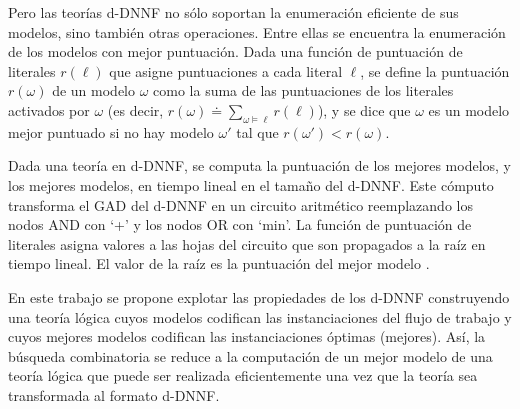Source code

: Pero las teorías d-DNNF no sólo soportan la enumeración eficiente de sus
modelos, sino también otras operaciones. Entre ellas se encuentra la enumeración
de los modelos con mejor puntuación. Dada una función de puntuación de literales
$r(\ell)$ que asigne puntuaciones a cada literal $\ell$, se define la puntuación
$r(\omega)$ de un modelo $\omega$ como la suma de las puntuaciones de los literales
activados por $\omega$ (es decir,
$r(\omega)\doteq\sum_{\omega\vDash\ell}r(\ell)$), y se dice que $\omega$ es un modelo
mejor puntuado si no hay modelo $\omega'$ tal que $r(\omega')<r(\omega)$.

Dada una teoría en d-DNNF, se computa la puntuación de los mejores modelos, y
los mejores modelos, en tiempo lineal en el tamaño del d-DNNF. Este cómputo
transforma el GAD del d-DNNF en un circuito aritmético reemplazando los nodos
AND con `+' y los nodos OR con `min'. La función de puntuación de literales
asigna valores a las hojas del circuito que son propagados a la raíz en tiempo
lineal. El valor de la raíz es la puntuación del mejor modelo \cite{darwiche:weighted}.

En este trabajo se propone explotar las propiedades de los d-DNNF construyendo una
teoría lógica cuyos modelos codifican las instanciaciones del flujo de trabajo
y cuyos mejores modelos codifican las instanciaciones óptimas (mejores). Así, la
búsqueda combinatoria se reduce a la computación de un mejor modelo de una
teoría lógica que puede ser realizada eficientemente una vez que la teoría sea
transformada al formato d-DNNF.
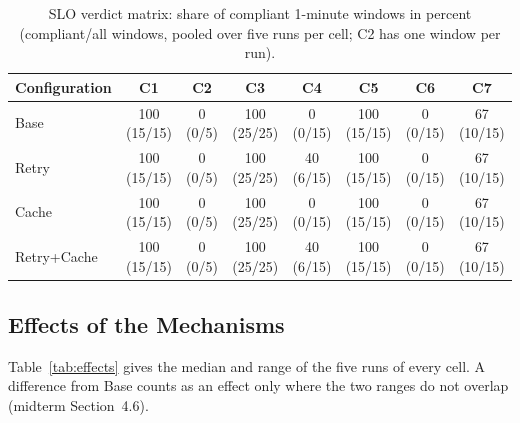 \documentclass[10pt]{article}
\begin{document}
\begin{table}[htbp]
\centering
\footnotesize
\begin{tabular}{@{}lccccccc@{}}
\toprule
\textbf{Configuration} & \textbf{C1} & \textbf{C2} & \textbf{C3} & \textbf{C4} & \textbf{C5} & \textbf{C6} & \textbf{C7} \\
\midrule
Base & 100 (15/15) & 0 (0/5) & 100 (25/25) & 0 (0/15) & 100 (15/15) & 0 (0/15) & 67 (10/15) \\
Retry & 100 (15/15) & 0 (0/5) & 100 (25/25) & 40 (6/15) & 100 (15/15) & 0 (0/15) & 67 (10/15) \\
Cache & 100 (15/15) & 0 (0/5) & 100 (25/25) & 0 (0/15) & 100 (15/15) & 0 (0/15) & 67 (10/15) \\
Retry+Cache & 100 (15/15) & 0 (0/5) & 100 (25/25) & 40 (6/15) & 100 (15/15) & 0 (0/15) & 67 (10/15) \\
\bottomrule
\end{tabular}
\caption{SLO verdict matrix: share of compliant 1-minute windows in percent
(compliant/all windows, pooled over five runs per cell; C2 has one window per
run).}
\label{tab:slo-matrix}
\end{table}

\subsection{Effects of the Mechanisms}
\label{sec:effects-anchor}
Table~\ref{tab:effects} gives the median and range of the five runs of every
cell. A difference from Base counts as an effect only where the two ranges do
not overlap (midterm Section~4.6).
\end{document}
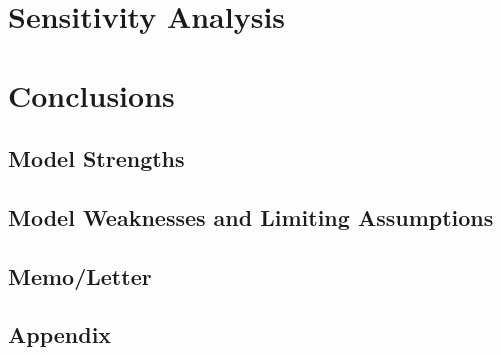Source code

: \documentclass[12pt]{article}
\begin{document}
\section{Sensitivity Analysis}


\section{Conclusions}

\subsection{Model Strengths}

\subsection{Model Weaknesses and Limiting Assumptions}

\newpage
\begin{center}
\section{Memo/Letter}
\end{center}


\newpage
{}
 


\newpage
{}
\begin{appendix}
\section*{Appendix}

\end{appendix}
\end{document}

==================================================

# Task:
The answer should consist of every line above in which "puntuación" appears.

# Response to this task:
de los modelos con mejor puntuación. Dada una función de puntuación de literales
$r(\ell)$ que asigne puntuaciones a cada literal $\ell$, se define la puntuación
Dada una teoría en d-DNNF, se computa la puntuación de los mejores modelos, y
AND con `+' y los nodos OR con `min'. La función de puntuación de literales
lineal. El valor de la raíz es la puntuación del mejor modelo \cite{darwiche:weighted}.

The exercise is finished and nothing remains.